*EXERCISE INSTRUCTIONS*.
Write out the opening lines of the data word for word, up to and including the line with "simply and reliably.", and leave every picture and every later line out.

*Pictures paired with source code*.
::::
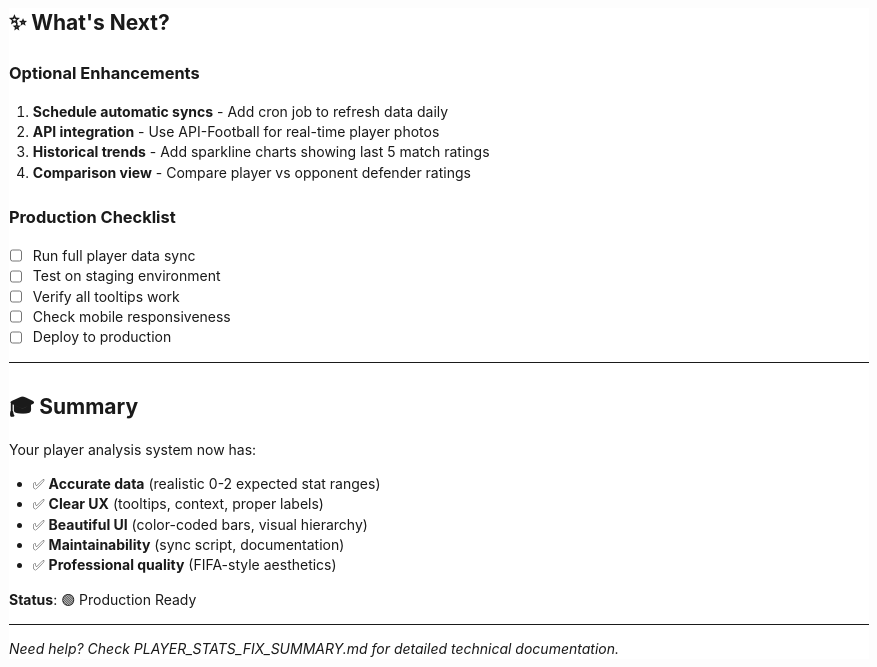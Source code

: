 ## ✨ What's Next?

### Optional Enhancements
1. **Schedule automatic syncs** - Add cron job to refresh data daily
2. **API integration** - Use API-Football for real-time player photos
3. **Historical trends** - Add sparkline charts showing last 5 match ratings
4. **Comparison view** - Compare player vs opponent defender ratings

### Production Checklist
- [ ] Run full player data sync
- [ ] Test on staging environment
- [ ] Verify all tooltips work
- [ ] Check mobile responsiveness
- [ ] Deploy to production

---

## 🎓 Summary

Your player analysis system now has:
- ✅ **Accurate data** (realistic 0-2 expected stat ranges)
- ✅ **Clear UX** (tooltips, context, proper labels)
- ✅ **Beautiful UI** (color-coded bars, visual hierarchy)
- ✅ **Maintainability** (sync script, documentation)
- ✅ **Professional quality** (FIFA-style aesthetics)

**Status**: 🟢 Production Ready

---

*Need help? Check PLAYER_STATS_FIX_SUMMARY.md for detailed technical documentation.*

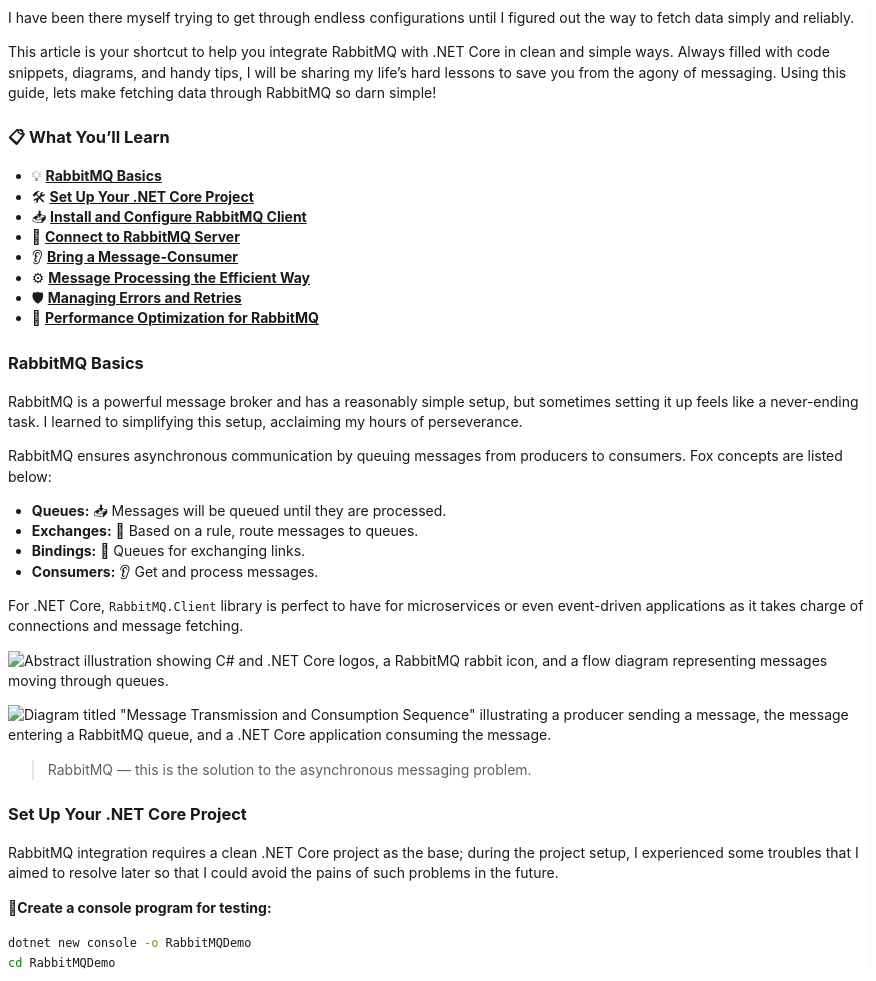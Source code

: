 I have been there myself trying to get through endless configurations until I figured out the way to fetch data simply and reliably.

This article is your shortcut to help you integrate RabbitMQ with .NET Core in clean and simple ways. Always filled with code snippets, diagrams, and handy tips, I will be sharing my life’s hard lessons to save you from the agony of messaging. Using this guide, lets make fetching data through RabbitMQ so darn simple!

### 📋 What You’ll Learn

*   💡 [**RabbitMQ Basics**](#d5f9)
*   🛠️ [**Set Up Your .NET Core Project**](#b403)
*   📥 [**Install and Configure RabbitMQ Client**](#d7ca)
*   🔗 [**Connect to RabbitMQ Server**](#fbb9)
*   👂 [**Bring a Message-Consumer**](#6e93)
*   ⚙️ [**Message Processing the Efficient Way**](#ab77)
*   🛡️ [**Managing Errors and Retries**](#96e1)
*   🚀 [**Performance Optimization for RabbitMQ**](#7fe7)

### RabbitMQ Basics

RabbitMQ is a powerful message broker and has a reasonably simple setup, but sometimes setting it up feels like a never-ending task. I learned to simplifying this setup, acclaiming my hours of perseverance.

RabbitMQ ensures asynchronous communication by queuing messages from producers to consumers. Fox concepts are listed below:

*   **Queues:** 📥 Messages will be queued until they are processed.
*   **Exchanges:** 🔄 Based on a rule, route messages to queues.
*   **Bindings:** 🔗 Queues for exchanging links.
*   **Consumers:** 👂 Get and process messages.

For .NET Core, `RabbitMQ.Client` library is perfect to have for microservices or even event-driven applications as it takes charge of connections and message fetching.

![Abstract illustration showing C# and .NET Core logos, a RabbitMQ rabbit icon, and a flow diagram representing messages moving through queues.](https://miro.medium.com/v2/resize:fit:700/1*_T2s3P24FLYKrs8D8NnLJg.png)

![Diagram titled "Message Transmission and Consumption Sequence" illustrating a producer sending a message, the message entering a RabbitMQ queue, and a .NET Core application consuming the message.](https://miro.medium.com/v2/resize:fit:600/1*JeHXxrJYiE36bwL_3DDJoQ.png)

> RabbitMQ — this is the solution to the asynchronous messaging problem.

### Set Up Your .NET Core Project

RabbitMQ integration requires a clean .NET Core project as the base; during the project setup, I experienced some troubles that I aimed to resolve later so that I could avoid the pains of such problems in the future.

🔹**Create a console program for testing:**

```bash
dotnet new console -o RabbitMQDemo  
cd RabbitMQDemo
```
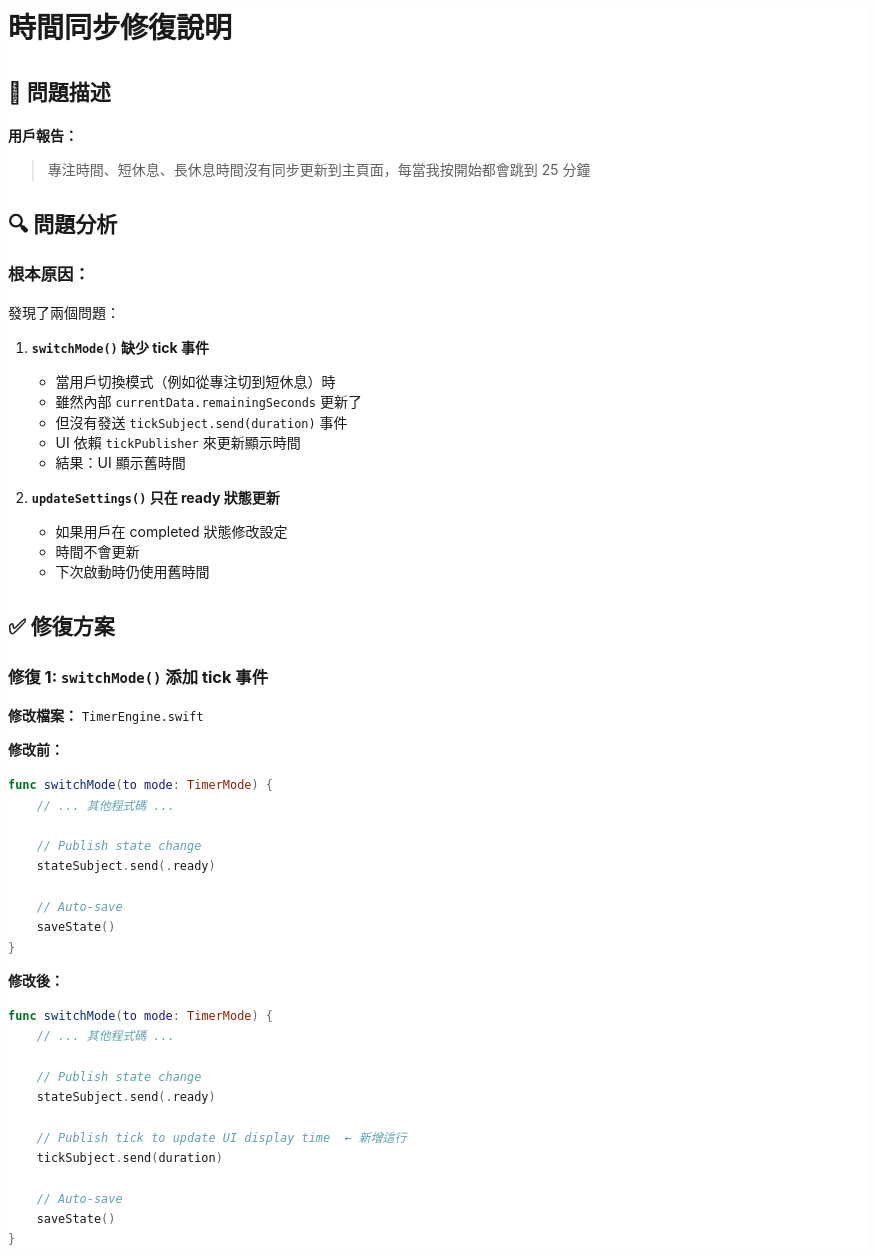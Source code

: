 # 時間同步修復說明

## 🐛 問題描述

**用戶報告：**
> 專注時間、短休息、長休息時間沒有同步更新到主頁面，每當我按開始都會跳到 25 分鐘

## 🔍 問題分析

### 根本原因：

發現了兩個問題：

1. **`switchMode()` 缺少 tick 事件**
   - 當用戶切換模式（例如從專注切到短休息）時
   - 雖然內部 `currentData.remainingSeconds` 更新了
   - 但沒有發送 `tickSubject.send(duration)` 事件
   - UI 依賴 `tickPublisher` 來更新顯示時間
   - 結果：UI 顯示舊時間

2. **`updateSettings()` 只在 ready 狀態更新**
   - 如果用戶在 completed 狀態修改設定
   - 時間不會更新
   - 下次啟動時仍使用舊時間

## ✅ 修復方案

### 修復 1: `switchMode()` 添加 tick 事件

**修改檔案：** `TimerEngine.swift`

**修改前：**
```swift
func switchMode(to mode: TimerMode) {
    // ... 其他程式碼 ...

    // Publish state change
    stateSubject.send(.ready)

    // Auto-save
    saveState()
}
```

**修改後：**
```swift
func switchMode(to mode: TimerMode) {
    // ... 其他程式碼 ...

    // Publish state change
    stateSubject.send(.ready)

    // Publish tick to update UI display time  ← 新增這行
    tickSubject.send(duration)

    // Auto-save
    saveState()
}
```
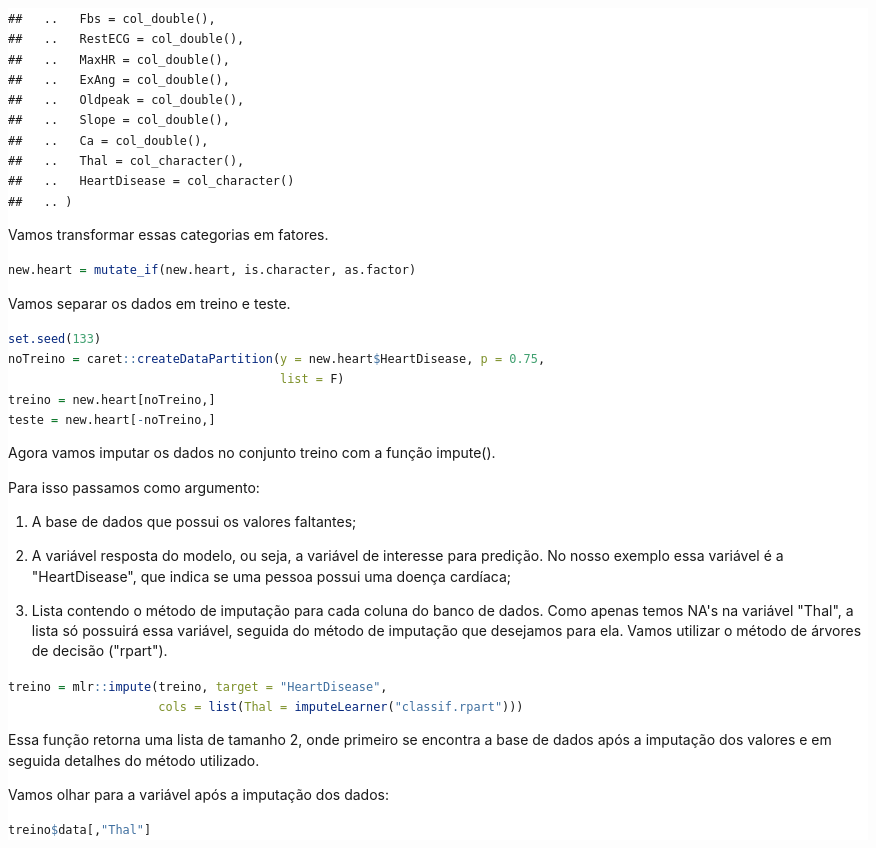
 ```
##   ..   Fbs = col_double(),
##   ..   RestECG = col_double(),
##   ..   MaxHR = col_double(),
##   ..   ExAng = col_double(),
##   ..   Oldpeak = col_double(),
##   ..   Slope = col_double(),
##   ..   Ca = col_double(),
##   ..   Thal = col_character(),
##   ..   HeartDisease = col_character()
##   .. )
```

Vamos transformar essas categorias em fatores.


```r
new.heart = mutate_if(new.heart, is.character, as.factor)
```

Vamos separar os dados em treino e teste.


```r
set.seed(133)
noTreino = caret::createDataPartition(y = new.heart$HeartDisease, p = 0.75,
                                      list = F)
treino = new.heart[noTreino,]
teste = new.heart[-noTreino,]
```



Agora vamos imputar os dados no conjunto treino com a função impute().

Para isso passamos como argumento:

1. A base de dados que possui os valores faltantes;

2. A variável resposta do modelo, ou seja, a variável de interesse para predição. No nosso exemplo essa variável é a "HeartDisease", que indica se uma pessoa possui uma doença cardíaca;

3. Lista contendo o método de imputação para cada coluna do banco de dados. Como apenas temos NA's na variável "Thal", a lista só possuirá essa variável, seguida do método de imputação que desejamos para ela. Vamos utilizar o método de árvores de decisão ("rpart").


```r
treino = mlr::impute(treino, target = "HeartDisease",
                     cols = list(Thal = imputeLearner("classif.rpart")))
```

Essa função retorna uma lista de tamanho 2, onde primeiro se encontra a base de dados após a imputação dos valores e em seguida detalhes do método utilizado. 

Vamos olhar para a variável após a imputação dos dados:


```r
treino$data[,"Thal"]
```
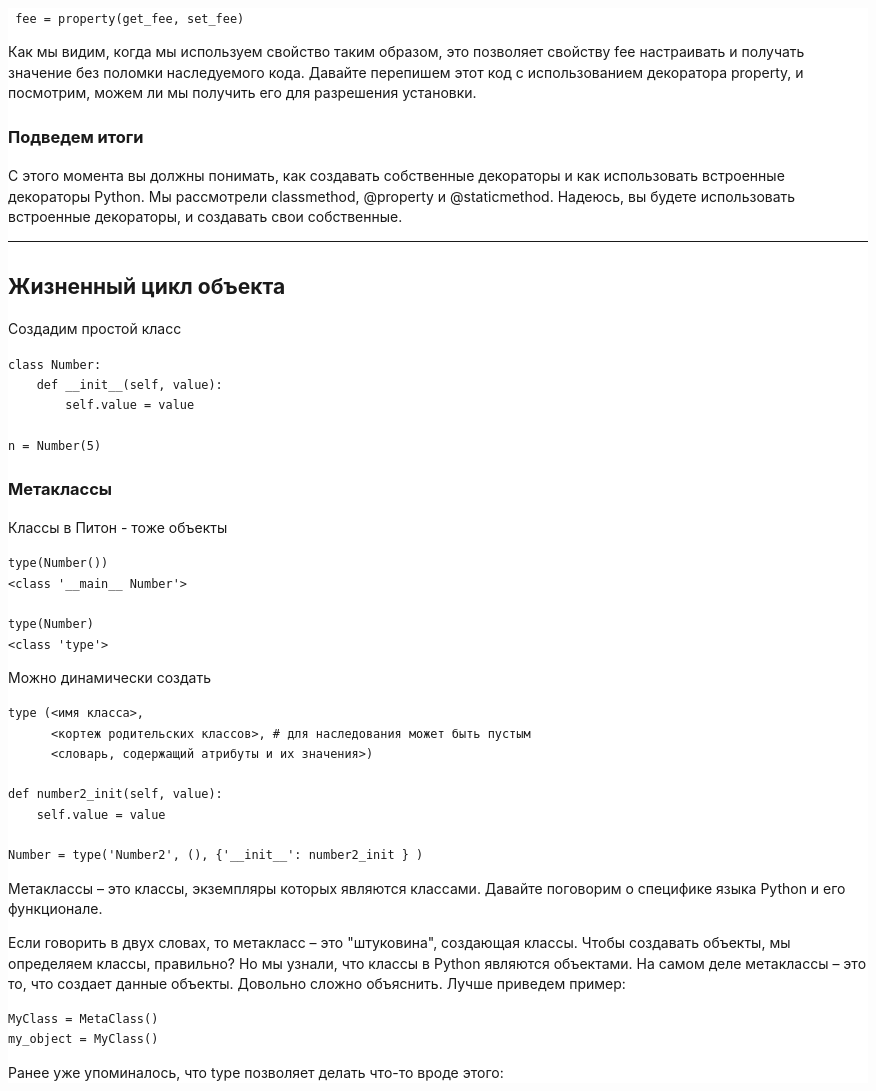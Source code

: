      fee = property(get_fee, set_fee)

Как мы видим, когда мы используем свойство таким образом, это позволяет свойству fee настраивать и получать значение без поломки наследуемого кода. Давайте перепишем этот код с использованием декоратора property, и посмотрим, можем ли мы получить его для разрешения установки.

### Подведем итоги

С этого момента вы должны понимать, как создавать собственные декораторы и как использовать встроенные декораторы Python. Мы рассмотрели classmethod, @property и @staticmethod. Надеюсь, вы будете использовать встроенные декораторы, и создавать свои собственные.

---

## Жизненный цикл объекта

Создадим простой класс

    class Number:
        def __init__(self, value):
            self.value = value

    n = Number(5)

### Метаклассы 
Классы в Питон - тоже объекты
    
    type(Number())
    <class '__main__ Number'>

    type(Number)
    <class 'type'>

Можно динамически создать

    type (<имя класса>, 
          <кортеж родительских классов>, # для наследования может быть пустым
          <словарь, содержащий атрибуты и их значения>)

    def number2_init(self, value):
        self.value = value

    Number = type('Number2', (), {'__init__': number2_init } )

Метаклассы – это классы, экземпляры которых являются классами. Давайте поговорим о специфике языка Python и его функционале.

Если говорить в двух словах, то метакласс – это "штуковина", создающая классы. Чтобы создавать объекты, мы определяем классы, правильно? Но мы узнали, что классы в Python являются объектами. На самом деле метаклассы – это то, что создает данные объекты. Довольно сложно объяснить. Лучше приведем пример:

    MyClass = MetaClass()
    my_object = MyClass()

Ранее уже упоминалось, что type позволяет делать что-то вроде этого:
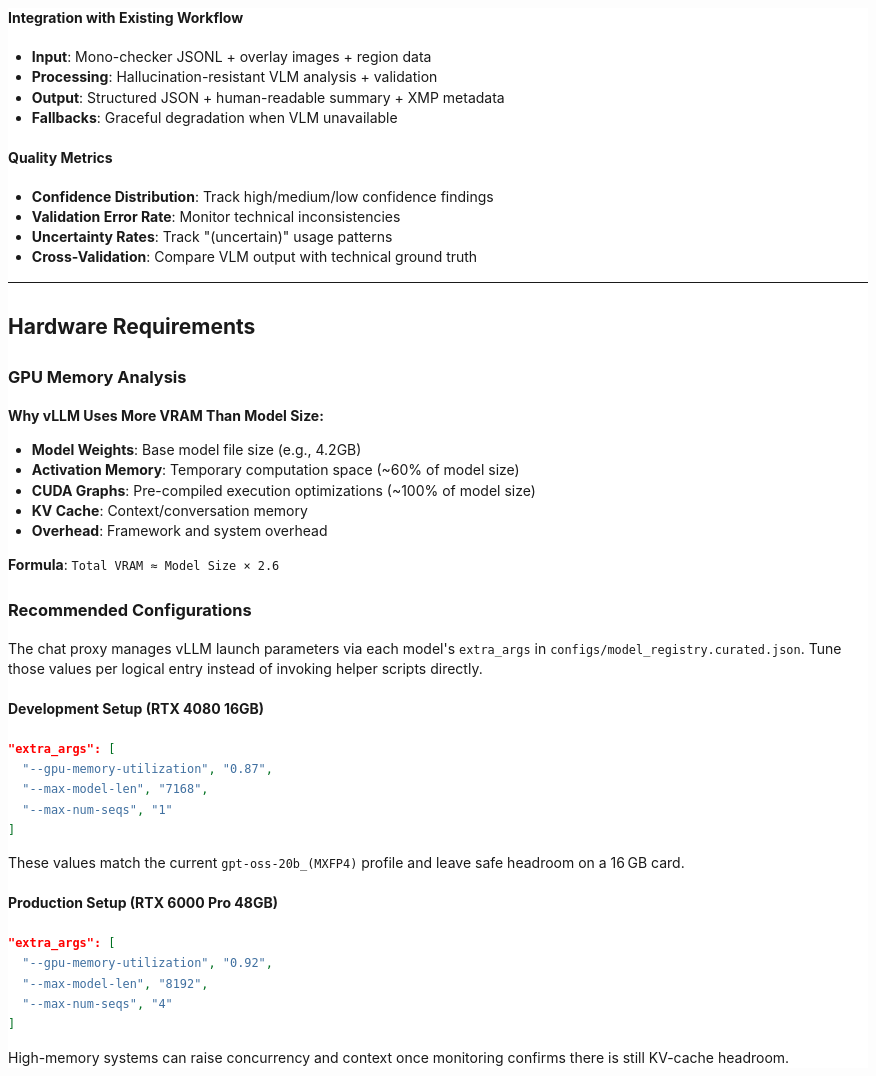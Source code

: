 #### **Integration with Existing Workflow**
- **Input**: Mono-checker JSONL + overlay images + region data
- **Processing**: Hallucination-resistant VLM analysis + validation
- **Output**: Structured JSON + human-readable summary + XMP metadata
- **Fallbacks**: Graceful degradation when VLM unavailable

#### **Quality Metrics**
- **Confidence Distribution**: Track high/medium/low confidence findings
- **Validation Error Rate**: Monitor technical inconsistencies
- **Uncertainty Rates**: Track "(uncertain)" usage patterns
- **Cross-Validation**: Compare VLM output with technical ground truth

---

## Hardware Requirements

### GPU Memory Analysis

**Why vLLM Uses More VRAM Than Model Size:**
- **Model Weights**: Base model file size (e.g., 4.2GB)
- **Activation Memory**: Temporary computation space (~60% of model size)
- **CUDA Graphs**: Pre-compiled execution optimizations (~100% of model size)
- **KV Cache**: Context/conversation memory
- **Overhead**: Framework and system overhead

**Formula**: `Total VRAM ≈ Model Size × 2.6`

### Recommended Configurations

The chat proxy manages vLLM launch parameters via each model's `extra_args` in
`configs/model_registry.curated.json`. Tune those values per logical entry
instead of invoking helper scripts directly.

#### Development Setup (RTX 4080 16GB)
```json
"extra_args": [
  "--gpu-memory-utilization", "0.87",
  "--max-model-len", "7168",
  "--max-num-seqs", "1"
]
```
These values match the current `gpt-oss-20b_(MXFP4)` profile and leave safe headroom on a 16 GB card.

#### Production Setup (RTX 6000 Pro 48GB)
```json
"extra_args": [
  "--gpu-memory-utilization", "0.92",
  "--max-model-len", "8192",
  "--max-num-seqs", "4"
]
```
High-memory systems can raise concurrency and context once monitoring confirms
there is still KV-cache headroom.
::::
*RESPONSE*.
Source code

: ## ✨ What's Next?

### Optional Enhancements
1. **Schedule automatic syncs** - Add cron job to refresh data daily
2. **API integration** - Use API-Football for real-time player photos
3. **Historical trends** - Add sparkline charts showing last 5 match ratings
4. **Comparison view** - Compare player vs opponent defender ratings

### Production Checklist
- [ ] Run full player data sync
- [ ] Test on staging environment
- [ ] Verify all tooltips work
- [ ] Check mobile responsiveness
- [ ] Deploy to production

---

## 🎓 Summary

Your player analysis system now has:
- ✅ **Accurate data** (realistic 0-2 expected stat ranges)
- ✅ **Clear UX** (tooltips, context, proper labels)
- ✅ **Beautiful UI** (color-coded bars, visual hierarchy)
- ✅ **Maintainability** (sync script, documentation)
- ✅ **Professional quality** (FIFA-style aesthetics)

**Status**: 🟢 Production Ready

---

*Need help? Check PLAYER_STATS_FIX_SUMMARY.md for detailed technical documentation.*

Source code

: I have been there myself trying to get through endless configurations until I figured out the way to fetch data simply and reliably.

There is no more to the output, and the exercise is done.